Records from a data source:
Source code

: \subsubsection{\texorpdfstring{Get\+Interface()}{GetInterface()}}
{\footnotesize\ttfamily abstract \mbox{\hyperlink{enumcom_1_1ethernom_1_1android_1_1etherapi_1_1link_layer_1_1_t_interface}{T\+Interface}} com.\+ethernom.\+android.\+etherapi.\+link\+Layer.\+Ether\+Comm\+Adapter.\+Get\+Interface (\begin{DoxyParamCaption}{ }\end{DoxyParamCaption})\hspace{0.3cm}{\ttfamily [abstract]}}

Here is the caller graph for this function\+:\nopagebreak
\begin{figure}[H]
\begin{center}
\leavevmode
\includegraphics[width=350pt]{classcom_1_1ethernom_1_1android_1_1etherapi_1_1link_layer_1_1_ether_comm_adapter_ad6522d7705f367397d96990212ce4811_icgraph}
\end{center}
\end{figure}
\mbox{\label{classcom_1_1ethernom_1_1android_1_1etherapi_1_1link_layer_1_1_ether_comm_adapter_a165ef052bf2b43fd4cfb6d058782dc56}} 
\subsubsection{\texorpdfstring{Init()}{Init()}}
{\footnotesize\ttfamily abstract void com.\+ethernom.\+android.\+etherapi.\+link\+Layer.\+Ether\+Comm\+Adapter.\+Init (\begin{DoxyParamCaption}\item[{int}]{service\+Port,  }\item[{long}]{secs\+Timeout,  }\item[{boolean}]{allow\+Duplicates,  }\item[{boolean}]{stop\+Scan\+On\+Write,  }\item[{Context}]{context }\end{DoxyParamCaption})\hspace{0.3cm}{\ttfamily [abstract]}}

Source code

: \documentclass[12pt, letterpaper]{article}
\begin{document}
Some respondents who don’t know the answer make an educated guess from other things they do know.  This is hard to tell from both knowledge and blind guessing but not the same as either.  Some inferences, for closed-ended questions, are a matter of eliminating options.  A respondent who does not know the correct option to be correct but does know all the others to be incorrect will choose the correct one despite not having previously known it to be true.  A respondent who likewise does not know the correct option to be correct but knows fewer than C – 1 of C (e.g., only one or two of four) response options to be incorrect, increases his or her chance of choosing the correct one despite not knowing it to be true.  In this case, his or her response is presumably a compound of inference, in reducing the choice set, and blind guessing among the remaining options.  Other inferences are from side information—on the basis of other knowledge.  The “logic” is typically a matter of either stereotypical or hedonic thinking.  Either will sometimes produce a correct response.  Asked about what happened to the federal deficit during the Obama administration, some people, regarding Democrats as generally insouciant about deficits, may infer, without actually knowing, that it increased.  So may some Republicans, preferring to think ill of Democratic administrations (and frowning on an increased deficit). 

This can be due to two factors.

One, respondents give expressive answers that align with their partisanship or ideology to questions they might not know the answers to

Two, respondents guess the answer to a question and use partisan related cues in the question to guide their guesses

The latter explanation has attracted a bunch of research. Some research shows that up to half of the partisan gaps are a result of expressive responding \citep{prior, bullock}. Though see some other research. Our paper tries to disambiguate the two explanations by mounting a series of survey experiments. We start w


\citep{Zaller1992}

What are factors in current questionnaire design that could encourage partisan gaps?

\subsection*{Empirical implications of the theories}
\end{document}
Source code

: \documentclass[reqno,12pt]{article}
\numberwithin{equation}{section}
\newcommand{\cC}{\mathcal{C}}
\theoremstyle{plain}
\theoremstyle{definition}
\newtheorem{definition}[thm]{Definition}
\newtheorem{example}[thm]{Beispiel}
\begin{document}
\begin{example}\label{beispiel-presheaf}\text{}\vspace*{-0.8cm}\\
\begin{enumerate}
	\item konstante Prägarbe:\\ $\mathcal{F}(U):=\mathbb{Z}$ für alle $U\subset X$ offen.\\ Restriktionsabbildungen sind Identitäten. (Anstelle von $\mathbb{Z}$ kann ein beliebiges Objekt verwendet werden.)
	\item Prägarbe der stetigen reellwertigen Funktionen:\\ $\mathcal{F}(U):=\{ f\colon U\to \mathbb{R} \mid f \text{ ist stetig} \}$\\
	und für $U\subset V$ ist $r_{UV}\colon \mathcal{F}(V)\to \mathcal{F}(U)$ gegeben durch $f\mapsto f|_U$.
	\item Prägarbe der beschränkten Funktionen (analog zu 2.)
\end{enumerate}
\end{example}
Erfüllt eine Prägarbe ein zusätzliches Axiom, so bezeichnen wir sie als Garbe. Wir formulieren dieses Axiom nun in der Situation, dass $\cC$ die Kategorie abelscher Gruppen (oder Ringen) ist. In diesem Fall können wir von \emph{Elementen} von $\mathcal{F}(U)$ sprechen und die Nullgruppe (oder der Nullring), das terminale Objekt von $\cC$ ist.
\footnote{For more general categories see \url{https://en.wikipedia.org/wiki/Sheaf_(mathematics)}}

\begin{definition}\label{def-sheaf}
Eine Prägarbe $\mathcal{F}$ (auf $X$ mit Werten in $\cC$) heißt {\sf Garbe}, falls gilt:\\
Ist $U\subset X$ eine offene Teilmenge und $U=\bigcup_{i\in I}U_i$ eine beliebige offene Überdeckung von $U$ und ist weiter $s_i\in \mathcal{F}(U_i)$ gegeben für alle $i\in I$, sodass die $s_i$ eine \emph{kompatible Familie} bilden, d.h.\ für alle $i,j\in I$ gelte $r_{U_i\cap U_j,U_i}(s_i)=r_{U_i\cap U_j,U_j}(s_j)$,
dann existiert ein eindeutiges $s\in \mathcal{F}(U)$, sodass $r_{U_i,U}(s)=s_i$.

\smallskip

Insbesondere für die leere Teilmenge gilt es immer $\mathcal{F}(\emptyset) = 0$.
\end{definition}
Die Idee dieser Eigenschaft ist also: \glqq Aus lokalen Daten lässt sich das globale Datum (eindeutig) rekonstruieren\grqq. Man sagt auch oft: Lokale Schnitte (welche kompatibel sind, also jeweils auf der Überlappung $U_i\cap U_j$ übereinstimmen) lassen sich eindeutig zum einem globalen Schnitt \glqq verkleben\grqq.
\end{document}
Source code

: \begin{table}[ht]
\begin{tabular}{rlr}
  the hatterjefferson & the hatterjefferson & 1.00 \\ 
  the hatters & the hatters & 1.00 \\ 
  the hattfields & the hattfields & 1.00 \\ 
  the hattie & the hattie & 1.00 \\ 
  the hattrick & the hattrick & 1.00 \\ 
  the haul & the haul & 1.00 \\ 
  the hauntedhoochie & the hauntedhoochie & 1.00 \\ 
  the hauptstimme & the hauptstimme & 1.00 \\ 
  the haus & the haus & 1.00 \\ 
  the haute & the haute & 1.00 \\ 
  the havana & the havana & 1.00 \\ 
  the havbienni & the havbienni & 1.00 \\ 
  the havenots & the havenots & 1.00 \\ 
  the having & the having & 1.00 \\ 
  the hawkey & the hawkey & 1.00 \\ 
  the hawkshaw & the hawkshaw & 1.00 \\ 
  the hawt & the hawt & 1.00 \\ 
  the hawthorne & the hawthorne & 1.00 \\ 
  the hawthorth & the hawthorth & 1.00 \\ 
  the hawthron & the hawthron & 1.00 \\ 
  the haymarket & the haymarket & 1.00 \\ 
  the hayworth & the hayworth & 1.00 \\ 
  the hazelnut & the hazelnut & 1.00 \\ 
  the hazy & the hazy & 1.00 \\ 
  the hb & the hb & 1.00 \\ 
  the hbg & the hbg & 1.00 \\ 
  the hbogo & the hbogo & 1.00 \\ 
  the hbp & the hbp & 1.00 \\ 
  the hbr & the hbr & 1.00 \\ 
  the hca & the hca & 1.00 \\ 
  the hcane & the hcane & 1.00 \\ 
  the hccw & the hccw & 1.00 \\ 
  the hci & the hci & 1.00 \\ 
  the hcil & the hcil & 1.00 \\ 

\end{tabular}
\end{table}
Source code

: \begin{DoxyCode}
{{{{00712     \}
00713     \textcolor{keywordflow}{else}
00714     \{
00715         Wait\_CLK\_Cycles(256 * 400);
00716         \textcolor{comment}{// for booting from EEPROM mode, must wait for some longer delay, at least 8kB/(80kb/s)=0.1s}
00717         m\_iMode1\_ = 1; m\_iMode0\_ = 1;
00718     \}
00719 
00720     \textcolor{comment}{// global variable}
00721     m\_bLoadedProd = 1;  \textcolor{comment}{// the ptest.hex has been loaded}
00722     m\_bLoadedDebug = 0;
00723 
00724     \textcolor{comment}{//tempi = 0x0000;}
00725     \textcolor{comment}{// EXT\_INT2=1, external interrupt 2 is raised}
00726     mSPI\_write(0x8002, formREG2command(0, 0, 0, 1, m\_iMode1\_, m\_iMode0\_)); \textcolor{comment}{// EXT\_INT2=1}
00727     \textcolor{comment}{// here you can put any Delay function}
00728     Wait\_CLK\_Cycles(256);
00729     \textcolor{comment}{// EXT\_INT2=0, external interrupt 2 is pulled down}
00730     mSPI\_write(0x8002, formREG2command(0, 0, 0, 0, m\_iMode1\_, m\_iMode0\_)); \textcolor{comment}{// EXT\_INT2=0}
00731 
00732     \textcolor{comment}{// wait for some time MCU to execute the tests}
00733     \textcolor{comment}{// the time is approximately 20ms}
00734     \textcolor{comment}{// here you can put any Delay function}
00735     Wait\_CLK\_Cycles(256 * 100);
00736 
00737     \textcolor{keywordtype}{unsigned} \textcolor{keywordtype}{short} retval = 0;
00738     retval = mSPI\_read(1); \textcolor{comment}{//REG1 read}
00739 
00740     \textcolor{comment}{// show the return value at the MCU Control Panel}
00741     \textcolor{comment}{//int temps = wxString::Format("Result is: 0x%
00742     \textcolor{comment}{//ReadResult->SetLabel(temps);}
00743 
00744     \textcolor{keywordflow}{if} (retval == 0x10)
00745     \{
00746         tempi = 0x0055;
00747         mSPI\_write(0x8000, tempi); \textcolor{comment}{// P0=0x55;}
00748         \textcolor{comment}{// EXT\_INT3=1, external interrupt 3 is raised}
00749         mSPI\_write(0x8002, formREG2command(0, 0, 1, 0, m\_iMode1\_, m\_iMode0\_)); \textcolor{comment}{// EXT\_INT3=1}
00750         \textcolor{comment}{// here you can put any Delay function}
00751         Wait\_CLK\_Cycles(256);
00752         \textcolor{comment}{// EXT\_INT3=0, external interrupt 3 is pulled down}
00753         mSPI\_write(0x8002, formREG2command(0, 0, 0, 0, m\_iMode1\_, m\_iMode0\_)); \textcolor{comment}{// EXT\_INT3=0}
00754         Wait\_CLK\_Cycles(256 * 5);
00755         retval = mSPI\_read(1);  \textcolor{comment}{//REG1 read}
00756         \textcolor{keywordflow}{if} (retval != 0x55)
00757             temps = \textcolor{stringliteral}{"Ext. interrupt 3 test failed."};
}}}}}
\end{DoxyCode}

# [GOAL OF THE EXERCISE]
What you return should be exactly the lines above, starting at the one with "the hatters & the hatters & 1.00 \\" and ending at the one with "the hawt & the hawt & 1.00 \\", and nothing else.

# [WRITTEN RESPONSE]
  the hatters & the hatters & 1.00 \\ 
  the hattfields & the hattfields & 1.00 \\ 
  the hattie & the hattie & 1.00 \\ 
  the hattrick & the hattrick & 1.00 \\ 
  the haul & the haul & 1.00 \\ 
  the hauntedhoochie & the hauntedhoochie & 1.00 \\ 
  the hauptstimme & the hauptstimme & 1.00 \\ 
  the haus & the haus & 1.00 \\ 
  the haute & the haute & 1.00 \\ 
  the havana & the havana & 1.00 \\ 
  the havbienni & the havbienni & 1.00 \\ 
  the havenots & the havenots & 1.00 \\ 
  the having & the having & 1.00 \\ 
  the hawkey & the hawkey & 1.00 \\ 
  the hawkshaw & the hawkshaw & 1.00 \\ 
  the hawt & the hawt & 1.00 \\ 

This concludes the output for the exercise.